Paul Robichaux's review of the Snow Leopard enhancement was that it was ok for 
basic usage but that a power user would be very disapointed in it.

I've not seen enough about the "next version" of Office for Mac that is 
supposed to have Outlook reborn to know whether it's really Outlook or a 
revamped Entourage.

The Outlook team had to do lots of work for Outlook 2010 updating MAPI for 
64-bit, so perhaps it's finally time to see another MAPI port to another OS...

________________________________
From: Bryan Garmon [bryan.gar...@gmail.com]
Sent: Friday, October 23, 2009 2:29 PM
To: NT System Admin Issues
Subject: Re: Ammo for apple mac sales pitch

So what are your thoughts about Microsoft's Outlook for Mac? Will it ease your 
frustrations with Mac's on your network to have a supported Microsoft Outlook 
client for them?

What about the Exchange support that was added to Apple Mail with Snow Leopard?

On Fri, Oct 23, 2009 at 2:19 PM, Richard Stovall 
<richard.stov...@researchdata.com<mailto:richard.stov...@researchdata.com>> 
wrote:
Entourage has always been the biggest Mac-related pain I have to deal with*.  
Local user mail databases get hosed and have to be rebuilt all the time, though 
I haven’t ever had it trash an Exchange mailbox.  That would be the end of it 
for me, and I’d seriously think about using my long-saved deviance credits to 
banish it once and for all.

But, (there’s always a but…)

There is *supposed* to be a better way to connect Entourage to Exchange than 
WebDAV in something called “Entourage 2008, Web Services Edition”, but we can’t 
use it.  We’re still on Exchange 2003 and it requires 2007.

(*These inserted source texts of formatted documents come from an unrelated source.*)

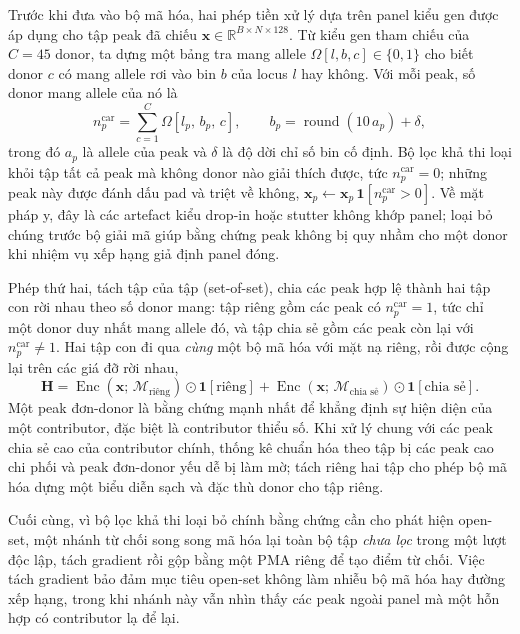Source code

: \documentclass[12pt,a4paper]{article}
\begin{document}
Trước khi đưa vào bộ mã hóa, hai phép tiền xử lý dựa trên panel kiểu gen được áp dụng cho tập peak đã chiếu \(\bm{x}\in\mathbb{R}^{B\times N\times128}\). Từ kiểu gen tham chiếu của \(C=45\) donor, ta dựng một bảng tra mang allele \(\Omega[l,b,c]\in\{0,1\}\) cho biết donor \(c\) có mang allele rơi vào bin \(b\) của locus \(l\) hay không. Với mỗi peak, số donor mang allele của nó là
\begin{equation}
n^{\mathrm{car}}_{p}=\sum_{c=1}^{C}\Omega\!\left[l_p,\,b_p,\,c\right],
\qquad b_p=\operatorname{round}(10\,a_p)+\delta,
\end{equation}
trong đó \(a_p\) là allele của peak và \(\delta\) là độ dời chỉ số bin cố định. Bộ lọc khả thi loại khỏi tập tất cả peak mà không donor nào giải thích được, tức \(n^{\mathrm{car}}_p=0\); những peak này được đánh dấu pad và triệt về không, \(\bm{x}_p\leftarrow\bm{x}_p\,\mathbf{1}[n^{\mathrm{car}}_p>0]\). Về mặt pháp y, đây là các artefact kiểu drop-in hoặc stutter không khớp panel; loại bỏ chúng trước bộ giải mã giúp bằng chứng peak không bị quy nhầm cho một donor khi nhiệm vụ xếp hạng giả định panel đóng.

Phép thứ hai, tách tập của tập (set-of-set), chia các peak hợp lệ thành hai tập con rời nhau theo số donor mang: tập riêng gồm các peak có \(n^{\mathrm{car}}_p=1\), tức chỉ một donor duy nhất mang allele đó, và tập chia sẻ gồm các peak còn lại với \(n^{\mathrm{car}}_p\neq1\). Hai tập con đi qua \emph{cùng} một bộ mã hóa với mặt nạ riêng, rồi được cộng lại trên các giá đỡ rời nhau,
\begin{equation}
\mathbf{H}=\operatorname{Enc}(\bm{x};\,\mathcal{M}_{\text{riêng}})\odot\mathbf{1}[\text{riêng}]
+\operatorname{Enc}(\bm{x};\,\mathcal{M}_{\text{chia sẻ}})\odot\mathbf{1}[\text{chia sẻ}].
\end{equation}
Một peak đơn-donor là bằng chứng mạnh nhất để khẳng định sự hiện diện của một contributor, đặc biệt là contributor thiểu số. Khi xử lý chung với các peak chia sẻ cao của contributor chính, thống kê chuẩn hóa theo tập bị các peak cao chi phối và peak đơn-donor yếu dễ bị làm mờ; tách riêng hai tập cho phép bộ mã hóa dựng một biểu diễn sạch và đặc thù donor cho tập riêng.

Cuối cùng, vì bộ lọc khả thi loại bỏ chính bằng chứng cần cho phát hiện open-set, một nhánh từ chối song song mã hóa lại toàn bộ tập \emph{chưa lọc} trong một lượt độc lập, tách gradient rồi gộp bằng một PMA riêng để tạo điểm từ chối. Việc tách gradient bảo đảm mục tiêu open-set không làm nhiễu bộ mã hóa hay đường xếp hạng, trong khi nhánh này vẫn nhìn thấy các peak ngoài panel mà một hỗn hợp có contributor lạ để lại.
\end{document}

* A close second would be Mac fonts and whatnot where the important stuff is 
actually stored in the resource fork.  You have to be very careful storing 
these  on Windows shares or you can lose them.

From: Eric Woodford 
[mailto:ericwoodf...@gmail.com<mailto:ericwoodf...@gmail.com>]
Sent: Friday, October 23, 2009 2:03 PM
To: NT System Admin Issues
Subject: Re: Ammo for apple mac sales pitch

I don't know much myself about Mac's. From my off-hand experience trying to 
help wife (on her school provided machine), I've found that:
1. It appears that they don't logon to an AD domain. Maybe just the schools 
implementation of low bandwidth to schools.
2. Entourage (Mac Exchange client) uses ActiveSync so your users will need duel 
logon.
3. My wife's school district hasn't implemented password security, so she's had 
the same password since she started 7years ago. Guessing this is because she 
doesn't actually logon to AD, so she can't change it by herself?
4. Corporate experience - our Mac tech at a former employer would just wipe and 
rebuild the machines each time they had technical issues. Further, he'd ask for 
the mailbox to be rebuilt (delete/recreate on server) as it appeared Entourage 
would corrupt it (E2003).
On Thu, Oct 22, 2009 at 4:24 PM, Glen Johnson 
<gjohn...@vhcc.edu<mailto:gjohn...@vhcc.edu>> wrote:
Our boss wants my assistant and me to meet with a rep who wants us to put in 
some macs.
We are a %100 windows shop, no mac experience and with only two of us, we 
really don’t want any more added to our overloaded plates.
Other than the cost to train one or both of us, cost for some centralized 
patching, centralized management, what other reasons can yall recommend we use 
to prevent this from happening.
I don’t want to be dishonest with him, but I would hate to see this dumped on 
us without us presenting all the valid reasons we can come up with.
We have a windows 2008 domain and I think you have to turn on some less secure 
authentication in the domain to allow them to login.  Anyone know if that is 
correct?
What about centralized password policies, screen savers, and such?
Thanks for any ammo anyone cares to provide.